Ancestral 2011, VQA Prince Edward County, Hinterland Wine Co. ($23)
A wine inspired by the sparkling Gamays (sometimes with a little Poulsard thown in) from Bugey Cerdon in France’s Savoie region. The name refers to the rarely used (outside of Savoie and Gaillac) méthode ancestrale of sparkling wine production, whereby the wine is bottled before fermentation is complete. Fermentation is then allowed to continue in the bottle and the carbon dioxide that is a byproduct creates the effervescence. (Like those of far too many Ontario wineries, Hinterland’s website is stingy with production details. One sentence found there – “Using the Ancestral method, the bubbles of this wine was [sic] achieved by capturing the carbon dioxide produced during the primary fermentation” – and the lack of a deposit in the bottle suggest that they may also be using some form of the transfer method.) In any case, this is 100% Gamay Noir and 8% ABV.

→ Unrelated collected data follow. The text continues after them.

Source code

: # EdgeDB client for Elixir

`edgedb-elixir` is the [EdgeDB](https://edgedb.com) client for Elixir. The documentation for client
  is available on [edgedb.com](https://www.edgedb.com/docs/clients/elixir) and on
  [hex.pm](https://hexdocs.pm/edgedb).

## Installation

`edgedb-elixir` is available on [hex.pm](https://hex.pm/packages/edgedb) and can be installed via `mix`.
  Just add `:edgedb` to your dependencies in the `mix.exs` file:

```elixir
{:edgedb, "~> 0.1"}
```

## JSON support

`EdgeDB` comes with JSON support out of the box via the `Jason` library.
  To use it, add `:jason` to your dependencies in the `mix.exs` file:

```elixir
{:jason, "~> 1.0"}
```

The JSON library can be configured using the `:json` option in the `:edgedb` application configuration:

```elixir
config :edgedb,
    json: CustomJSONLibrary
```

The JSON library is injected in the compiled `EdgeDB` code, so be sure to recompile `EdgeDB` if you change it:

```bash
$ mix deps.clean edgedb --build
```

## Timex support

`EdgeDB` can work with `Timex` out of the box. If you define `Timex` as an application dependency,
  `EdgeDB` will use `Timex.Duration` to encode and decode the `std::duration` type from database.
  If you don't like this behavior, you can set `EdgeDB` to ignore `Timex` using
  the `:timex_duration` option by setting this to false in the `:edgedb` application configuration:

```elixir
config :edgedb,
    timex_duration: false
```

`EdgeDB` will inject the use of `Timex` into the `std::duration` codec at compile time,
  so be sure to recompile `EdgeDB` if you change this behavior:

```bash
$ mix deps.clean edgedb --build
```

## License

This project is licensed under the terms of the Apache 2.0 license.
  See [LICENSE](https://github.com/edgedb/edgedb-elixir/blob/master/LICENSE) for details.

Pale strawberry pink with cotton candy glints. Foam disappears quickly; occasional small bubbles remain. Come-hither nose of yeast, strawberry and rose. Light on the palate with a fine effervescence. Fruity and off-dry, though the sweetness is tarted by bright acidity. Turns drier on the finish as minerals and a hint of earthiness emerge. Not quite up to Bugey Cerdon standards – this is simpler, more superficial, a bit more soda poppy – but not terribly far off and certainly enjoyable in its own right. Serve chilled as an outdoor sipper, an aperitif, with not very sweet stawberry- or rhubarb-based desserts or, possibly, as an accompaniment to Indian food (Bugey Cerdon works, so why not this?). (Buy again? Yes, a bottle or two for an all-Canadian dinner or picnic.)